Choć badania są jeszcze we wczesnej fazie, ich potencjalne zastosowanie wydaje się przełomowe. Stworzenie narzędzia diagnostycznego, które pozwoli na precyzyjne przewidywanie oporności bakterii, mogłoby znacznie ograniczyć nadużywanie antybiotyków i wprowadzić bardziej indywidualne podejście do terapii. Dr Hall, obecnie założyciel i CEO startupu Informuta Inc., planuje rozwój modelu opartego na uczeniu maszynowym, który pomoże w przewidywaniu antybiotykowej oporności na podstawie próbek bakterii.
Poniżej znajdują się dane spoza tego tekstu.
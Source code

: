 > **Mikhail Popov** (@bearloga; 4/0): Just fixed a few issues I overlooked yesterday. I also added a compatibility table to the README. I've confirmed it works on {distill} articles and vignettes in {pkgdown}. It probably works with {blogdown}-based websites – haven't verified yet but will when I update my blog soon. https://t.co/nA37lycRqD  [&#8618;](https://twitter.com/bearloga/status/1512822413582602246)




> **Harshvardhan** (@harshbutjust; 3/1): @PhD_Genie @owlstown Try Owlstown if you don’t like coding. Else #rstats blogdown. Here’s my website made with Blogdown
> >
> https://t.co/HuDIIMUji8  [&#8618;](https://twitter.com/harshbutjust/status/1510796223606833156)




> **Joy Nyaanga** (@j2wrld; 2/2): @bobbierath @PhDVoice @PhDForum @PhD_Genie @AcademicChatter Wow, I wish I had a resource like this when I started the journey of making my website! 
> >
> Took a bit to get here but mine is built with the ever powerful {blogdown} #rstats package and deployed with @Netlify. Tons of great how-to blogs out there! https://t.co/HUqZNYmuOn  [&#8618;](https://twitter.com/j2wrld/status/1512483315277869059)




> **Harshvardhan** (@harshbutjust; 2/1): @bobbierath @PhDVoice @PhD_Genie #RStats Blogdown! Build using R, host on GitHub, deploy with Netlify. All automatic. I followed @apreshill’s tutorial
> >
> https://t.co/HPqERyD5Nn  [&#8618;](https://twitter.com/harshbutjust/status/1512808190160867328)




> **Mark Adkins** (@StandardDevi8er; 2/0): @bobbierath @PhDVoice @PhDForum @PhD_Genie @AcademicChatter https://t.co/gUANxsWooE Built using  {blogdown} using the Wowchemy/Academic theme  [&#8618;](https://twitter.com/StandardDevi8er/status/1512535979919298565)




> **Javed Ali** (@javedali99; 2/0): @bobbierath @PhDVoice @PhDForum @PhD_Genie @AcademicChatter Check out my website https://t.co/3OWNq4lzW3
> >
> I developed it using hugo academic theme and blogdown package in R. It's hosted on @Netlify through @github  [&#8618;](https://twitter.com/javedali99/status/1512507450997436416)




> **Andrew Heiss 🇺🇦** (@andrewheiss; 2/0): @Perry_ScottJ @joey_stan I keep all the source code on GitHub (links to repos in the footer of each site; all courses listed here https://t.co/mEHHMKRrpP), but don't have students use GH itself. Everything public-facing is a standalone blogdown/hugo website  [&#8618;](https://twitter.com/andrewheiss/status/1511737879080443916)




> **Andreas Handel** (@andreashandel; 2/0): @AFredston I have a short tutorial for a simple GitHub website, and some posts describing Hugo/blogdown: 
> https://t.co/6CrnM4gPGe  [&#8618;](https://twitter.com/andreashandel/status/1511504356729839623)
„Obecnie nie istnieje takie narzędzie, a jego wprowadzenie mogłoby odmienić losy wielu pacjentów” – podkreśla Hall. „Rok po roku problem oporności bakterii staje się poważniejszy. Właściwe zarządzanie użyciem antybiotyków i precyzyjna diagnostyka to kluczowe elementy tej układanki.”
Poszukiwania skutecznych metod walki z opornością na antybiotyki stanowią fundament przyszłości medycyny – nie tylko w zakresie leczenia zakażeń, ale także ochrony zdrowia na skalę globalną. Nowatorskie podejścia, takie jak rozwiązania przedstawione w badaniach zespołu Uniwersytetu Tulane, dają nadzieję na skuteczne ograniczenie tego narastającego problemu.